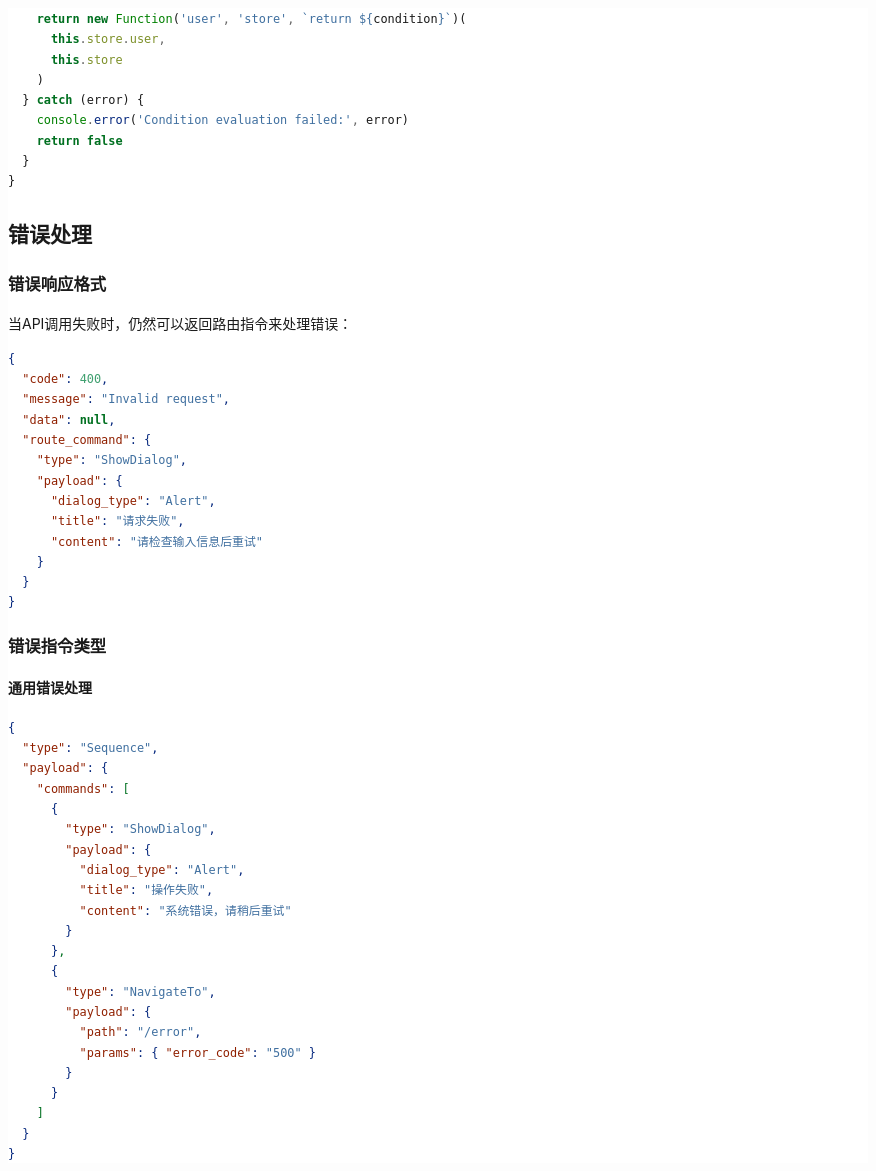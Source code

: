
 ```javascript
    return new Function('user', 'store', `return ${condition}`)(
      this.store.user,
      this.store
    )
  } catch (error) {
    console.error('Condition evaluation failed:', error)
    return false
  }
}
```

## 错误处理

### 错误响应格式

当API调用失败时，仍然可以返回路由指令来处理错误：

```json
{
  "code": 400,
  "message": "Invalid request",
  "data": null,
  "route_command": {
    "type": "ShowDialog",
    "payload": {
      "dialog_type": "Alert",
      "title": "请求失败",
      "content": "请检查输入信息后重试"
    }
  }
}
```

### 错误指令类型

#### 通用错误处理
```json
{
  "type": "Sequence",
  "payload": {
    "commands": [
      {
        "type": "ShowDialog",
        "payload": {
          "dialog_type": "Alert",
          "title": "操作失败",
          "content": "系统错误，请稍后重试"
        }
      },
      {
        "type": "NavigateTo",
        "payload": {
          "path": "/error",
          "params": { "error_code": "500" }
        }
      }
    ]
  }
}
```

____________

> **TASK REQUIREMENTS**
If a line in the material above contains the word "user", copy it.

> **YOUR SOLUTION**
    return new Function('user', 'store', `return ${condition}`)(
      this.store.user,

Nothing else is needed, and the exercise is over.